__Exercise__
Take the material below from its first line through the line containing "Bad rectangle, but" and, please, write those lines again exactly.

______

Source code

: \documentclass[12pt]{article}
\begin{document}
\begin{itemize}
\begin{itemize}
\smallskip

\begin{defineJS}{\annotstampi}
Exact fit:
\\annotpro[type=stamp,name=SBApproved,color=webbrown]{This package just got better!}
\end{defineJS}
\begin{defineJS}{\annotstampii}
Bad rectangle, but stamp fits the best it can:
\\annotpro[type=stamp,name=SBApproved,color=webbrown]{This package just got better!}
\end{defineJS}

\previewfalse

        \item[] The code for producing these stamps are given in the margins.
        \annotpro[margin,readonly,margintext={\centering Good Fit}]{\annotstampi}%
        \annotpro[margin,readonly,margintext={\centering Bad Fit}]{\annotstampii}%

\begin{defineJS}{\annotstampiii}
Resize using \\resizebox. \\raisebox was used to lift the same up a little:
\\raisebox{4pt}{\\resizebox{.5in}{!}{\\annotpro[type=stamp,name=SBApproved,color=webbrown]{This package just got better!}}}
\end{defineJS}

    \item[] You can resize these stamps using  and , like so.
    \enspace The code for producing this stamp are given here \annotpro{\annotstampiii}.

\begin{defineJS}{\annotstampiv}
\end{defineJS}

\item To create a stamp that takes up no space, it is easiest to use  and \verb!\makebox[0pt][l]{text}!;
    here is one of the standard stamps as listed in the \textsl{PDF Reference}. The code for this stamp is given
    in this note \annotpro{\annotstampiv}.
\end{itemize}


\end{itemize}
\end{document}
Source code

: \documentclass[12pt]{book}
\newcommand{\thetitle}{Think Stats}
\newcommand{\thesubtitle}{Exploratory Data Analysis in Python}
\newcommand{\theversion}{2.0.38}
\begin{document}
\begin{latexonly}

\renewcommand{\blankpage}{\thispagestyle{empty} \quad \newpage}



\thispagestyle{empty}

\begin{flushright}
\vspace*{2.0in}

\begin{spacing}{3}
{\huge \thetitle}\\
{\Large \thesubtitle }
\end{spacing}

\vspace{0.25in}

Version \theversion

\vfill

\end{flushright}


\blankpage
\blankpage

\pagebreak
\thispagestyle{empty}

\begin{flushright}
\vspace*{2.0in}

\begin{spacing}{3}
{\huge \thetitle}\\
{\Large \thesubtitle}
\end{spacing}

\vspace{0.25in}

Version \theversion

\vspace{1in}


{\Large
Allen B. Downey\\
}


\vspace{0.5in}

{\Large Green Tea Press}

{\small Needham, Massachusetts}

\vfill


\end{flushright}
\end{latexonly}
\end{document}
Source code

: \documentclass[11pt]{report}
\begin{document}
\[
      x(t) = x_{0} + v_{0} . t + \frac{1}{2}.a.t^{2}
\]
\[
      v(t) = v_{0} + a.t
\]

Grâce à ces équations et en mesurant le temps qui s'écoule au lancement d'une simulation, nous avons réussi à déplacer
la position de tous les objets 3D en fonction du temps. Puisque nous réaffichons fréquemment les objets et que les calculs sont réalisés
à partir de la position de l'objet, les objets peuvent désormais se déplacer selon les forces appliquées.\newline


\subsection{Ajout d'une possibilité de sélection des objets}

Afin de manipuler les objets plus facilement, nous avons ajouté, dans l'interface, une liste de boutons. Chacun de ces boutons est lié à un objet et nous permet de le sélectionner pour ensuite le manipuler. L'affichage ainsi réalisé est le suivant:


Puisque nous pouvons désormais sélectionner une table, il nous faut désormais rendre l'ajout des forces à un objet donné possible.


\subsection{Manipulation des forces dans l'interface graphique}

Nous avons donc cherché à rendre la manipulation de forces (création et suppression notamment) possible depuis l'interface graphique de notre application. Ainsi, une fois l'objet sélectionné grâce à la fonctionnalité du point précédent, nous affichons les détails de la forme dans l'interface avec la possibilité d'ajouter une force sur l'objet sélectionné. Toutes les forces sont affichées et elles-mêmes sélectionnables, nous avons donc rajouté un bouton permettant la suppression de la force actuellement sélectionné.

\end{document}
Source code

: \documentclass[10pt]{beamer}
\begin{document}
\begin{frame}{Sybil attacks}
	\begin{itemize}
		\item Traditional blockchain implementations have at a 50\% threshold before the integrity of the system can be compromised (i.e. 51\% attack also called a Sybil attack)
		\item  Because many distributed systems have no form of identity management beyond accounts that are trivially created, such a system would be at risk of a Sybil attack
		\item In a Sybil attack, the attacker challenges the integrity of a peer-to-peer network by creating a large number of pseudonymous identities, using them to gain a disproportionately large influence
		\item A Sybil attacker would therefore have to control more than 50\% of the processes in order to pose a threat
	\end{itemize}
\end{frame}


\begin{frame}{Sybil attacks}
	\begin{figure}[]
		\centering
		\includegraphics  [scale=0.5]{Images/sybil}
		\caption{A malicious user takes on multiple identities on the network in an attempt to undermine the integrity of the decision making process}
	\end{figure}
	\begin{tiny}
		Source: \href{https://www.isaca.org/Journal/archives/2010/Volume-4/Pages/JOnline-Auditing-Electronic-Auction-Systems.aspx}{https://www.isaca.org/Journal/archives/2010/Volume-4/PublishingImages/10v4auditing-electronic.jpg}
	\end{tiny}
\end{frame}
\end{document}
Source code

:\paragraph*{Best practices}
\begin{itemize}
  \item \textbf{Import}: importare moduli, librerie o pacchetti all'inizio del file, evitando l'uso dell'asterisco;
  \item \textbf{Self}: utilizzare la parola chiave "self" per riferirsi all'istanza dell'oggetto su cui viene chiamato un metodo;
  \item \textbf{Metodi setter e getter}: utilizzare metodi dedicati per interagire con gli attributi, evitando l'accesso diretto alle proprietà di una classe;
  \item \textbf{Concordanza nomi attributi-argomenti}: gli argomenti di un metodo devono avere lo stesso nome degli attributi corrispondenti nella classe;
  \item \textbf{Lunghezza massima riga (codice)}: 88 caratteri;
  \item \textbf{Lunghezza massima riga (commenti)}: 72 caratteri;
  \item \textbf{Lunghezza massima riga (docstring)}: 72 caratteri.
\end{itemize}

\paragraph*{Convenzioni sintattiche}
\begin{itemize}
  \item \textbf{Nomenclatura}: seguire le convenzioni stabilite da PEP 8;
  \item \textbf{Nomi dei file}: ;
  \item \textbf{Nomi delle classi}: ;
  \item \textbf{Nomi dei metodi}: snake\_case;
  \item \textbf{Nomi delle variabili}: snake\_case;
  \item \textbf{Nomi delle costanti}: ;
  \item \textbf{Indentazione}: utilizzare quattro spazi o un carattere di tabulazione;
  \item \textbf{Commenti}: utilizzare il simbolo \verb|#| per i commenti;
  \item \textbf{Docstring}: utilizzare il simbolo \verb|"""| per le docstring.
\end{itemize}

______

__Response to this exercise__
Source code

: \documentclass[12pt]{article}
\begin{document}
\begin{itemize}
\begin{itemize}
\smallskip

\begin{defineJS}{\annotstampi}
Exact fit:
\\annotpro[type=stamp,name=SBApproved,color=webbrown]{This package just got better!}
\end{defineJS}
\begin{defineJS}{\annotstampii}
Bad rectangle, but stamp fits the best it can:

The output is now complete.